— Aim of the task —
The lines you return must be all those in the data that hold the string "terminal".

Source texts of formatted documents
——

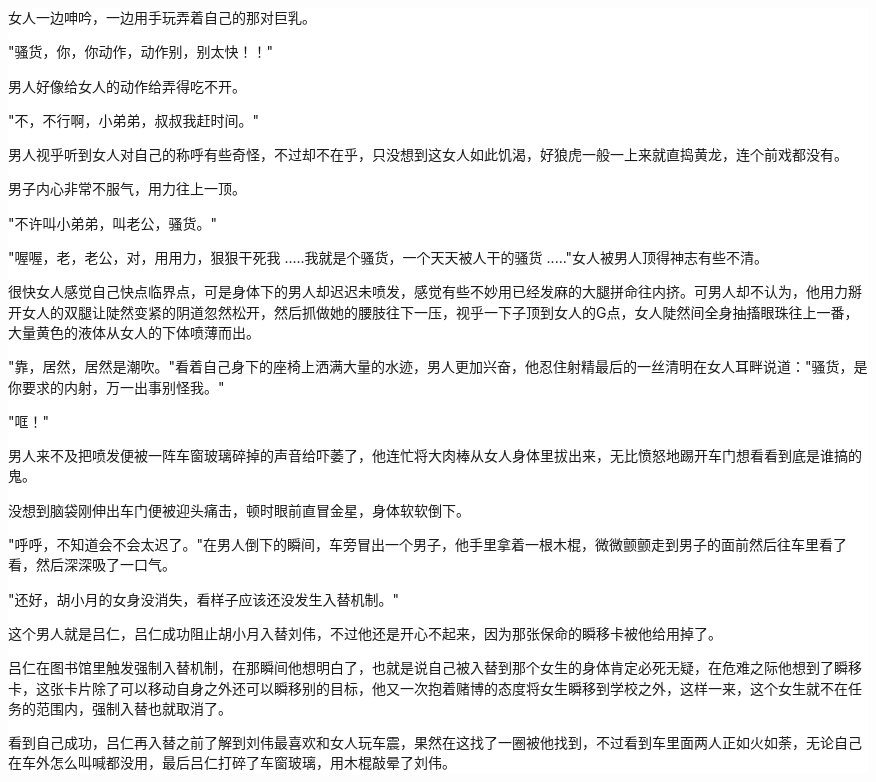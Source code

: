 

女人一边呻吟，一边用手玩弄着自己的那对巨乳。



"骚货，你，你动作，动作别，别太快！！"



男人好像给女人的动作给弄得吃不开。



"不，不行啊，小弟弟，叔叔我赶时间。"



男人视乎听到女人对自己的称呼有些奇怪，不过却不在乎，只没想到这女人如此饥渴，好狼虎一般一上来就直捣黄龙，连个前戏都没有。



男子内心非常不服气，用力往上一顶。



"不许叫小弟弟，叫老公，骚货。"



"喔喔，老，老公，对，用用力，狠狠干死我 .....我就是个骚货，一个天天被人干的骚货 ....."女人被男人顶得神志有些不清。



很快女人感觉自己快点临界点，可是身体下的男人却迟迟未喷发，感觉有些不妙用已经发麻的大腿拼命往内挤。可男人却不认为，他用力掰开女人的双腿让陡然变紧的阴道忽然松开，然后抓做她的腰肢往下一压，视乎一下子顶到女人的G点，女人陡然间全身抽搐眼珠往上一番，大量黄色的液体从女人的下体喷薄而出。



"靠，居然，居然是潮吹。"看着自己身下的座椅上洒满大量的水迹，男人更加兴奋，他忍住射精最后的一丝清明在女人耳畔说道："骚货，是你要求的内射，万一出事别怪我。"



"哐！"



男人来不及把喷发便被一阵车窗玻璃碎掉的声音给吓萎了，他连忙将大肉棒从女人身体里拔出来，无比愤怒地踢开车门想看看到底是谁搞的鬼。



没想到脑袋刚伸出车门便被迎头痛击，顿时眼前直冒金星，身体软软倒下。



"呼呼，不知道会不会太迟了。"在男人倒下的瞬间，车旁冒出一个男子，他手里拿着一根木棍，微微颤颤走到男子的面前然后往车里看了看，然后深深吸了一口气。



"还好，胡小月的女身没消失，看样子应该还没发生入替机制。"



这个男人就是吕仁，吕仁成功阻止胡小月入替刘伟，不过他还是开心不起来，因为那张保命的瞬移卡被他给用掉了。



吕仁在图书馆里触发强制入替机制，在那瞬间他想明白了，也就是说自己被入替到那个女生的身体肯定必死无疑，在危难之际他想到了瞬移卡，这张卡片除了可以移动自身之外还可以瞬移别的目标，他又一次抱着赌博的态度将女生瞬移到学校之外，这样一来，这个女生就不在任务的范围内，强制入替也就取消了。



看到自己成功，吕仁再入替之前了解到刘伟最喜欢和女人玩车震，果然在这找了一圈被他找到，不过看到车里面两人正如火如荼，无论自己在车外怎么叫喊都没用，最后吕仁打碎了车窗玻璃，用木棍敲晕了刘伟。


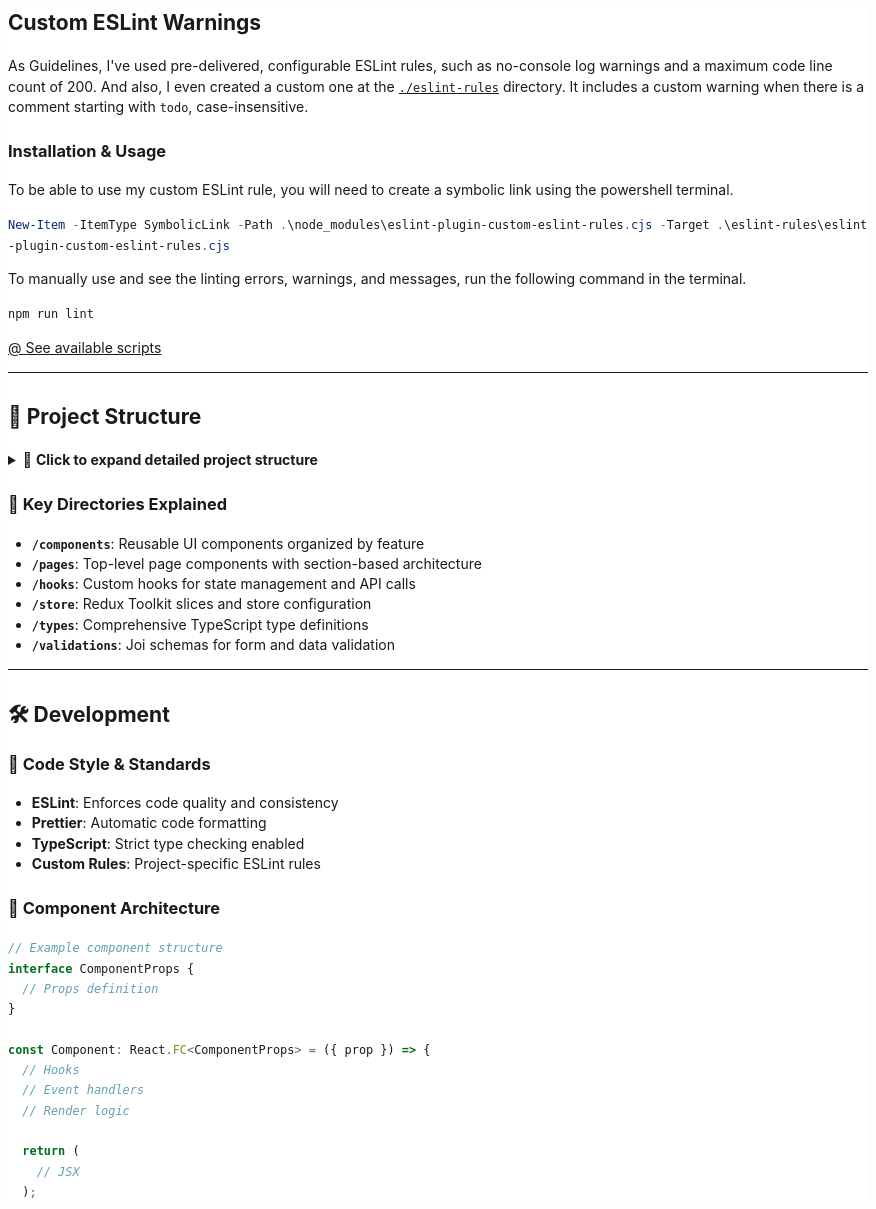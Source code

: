 ## Custom ESLint Warnings
As Guidelines, I've used pre-delivered, configurable ESLint rules, such as no-console log warnings and a maximum code line count of 200.
And also, I even created a custom one at the [`./eslint-rules`](./eslint-rules) directory.
It includes a custom warning when there is a comment starting with `todo`, case-insensitive.

### Installation & Usage
To be able to use my custom ESLint rule, you will need to create a symbolic link using the powershell terminal.

```powershell
New-Item -ItemType SymbolicLink -Path .\node_modules\eslint-plugin-custom-eslint-rules.cjs -Target .\eslint-rules\eslint-plugin-custom-eslint-rules.cjs
```

To manually use and see the linting errors, warnings, and messages,  run the following command in the terminal.
```powershell
npm run lint
```
[@ See available scripts](#-available-scripts)


---

## 📁 Project Structure

<details><summary>📂 <strong>Click to expand detailed project structure</strong></summary></details>

### 🎯 **Key Directories Explained**

- **`/components`**: Reusable UI components organized by feature
- **`/pages`**: Top-level page components with section-based architecture
- **`/hooks`**: Custom hooks for state management and API calls
- **`/store`**: Redux Toolkit slices and store configuration
- **`/types`**: Comprehensive TypeScript type definitions
- **`/validations`**: Joi schemas for form and data validation

---

## 🛠️ Development

### 🎨 **Code Style & Standards**

- **ESLint**: Enforces code quality and consistency
- **Prettier**: Automatic code formatting
- **TypeScript**: Strict type checking enabled
- **Custom Rules**: Project-specific ESLint rules

### 🧩 **Component Architecture**

```typescript
// Example component structure
interface ComponentProps {
  // Props definition
}

const Component: React.FC<ComponentProps> = ({ prop }) => {
  // Hooks
  // Event handlers
  // Render logic

  return (
    // JSX
  );
```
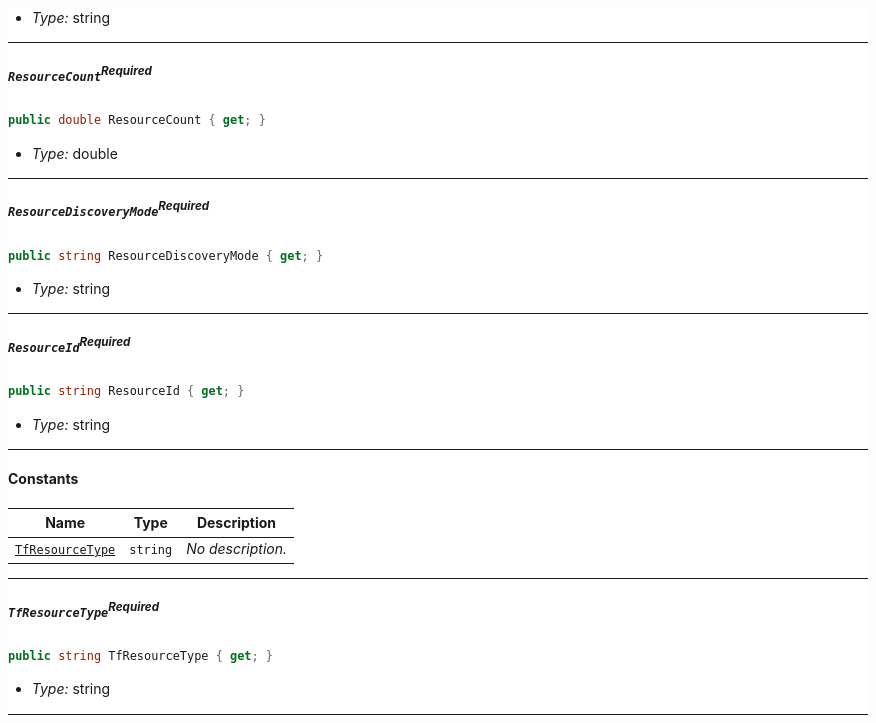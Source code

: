 - *Type:* string

---

##### `ResourceCount`<sup>Required</sup> <a name="ResourceCount" id="@cdktf/provider-azurerm.resourcePolicyRemediation.ResourcePolicyRemediation.property.resourceCount"></a>

```csharp
public double ResourceCount { get; }
```

- *Type:* double

---

##### `ResourceDiscoveryMode`<sup>Required</sup> <a name="ResourceDiscoveryMode" id="@cdktf/provider-azurerm.resourcePolicyRemediation.ResourcePolicyRemediation.property.resourceDiscoveryMode"></a>

```csharp
public string ResourceDiscoveryMode { get; }
```

- *Type:* string

---

##### `ResourceId`<sup>Required</sup> <a name="ResourceId" id="@cdktf/provider-azurerm.resourcePolicyRemediation.ResourcePolicyRemediation.property.resourceId"></a>

```csharp
public string ResourceId { get; }
```

- *Type:* string

---

#### Constants <a name="Constants" id="Constants"></a>

| **Name** | **Type** | **Description** |
| --- | --- | --- |
| <code><a href="#@cdktf/provider-azurerm.resourcePolicyRemediation.ResourcePolicyRemediation.property.tfResourceType">TfResourceType</a></code> | <code>string</code> | *No description.* |

---

##### `TfResourceType`<sup>Required</sup> <a name="TfResourceType" id="@cdktf/provider-azurerm.resourcePolicyRemediation.ResourcePolicyRemediation.property.tfResourceType"></a>

```csharp
public string TfResourceType { get; }
```

- *Type:* string

---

——

— Problem solution —
To be able to use my custom ESLint rule, you will need to create a symbolic link using the powershell terminal.
To manually use and see the linting errors, warnings, and messages,  run the following command in the terminal.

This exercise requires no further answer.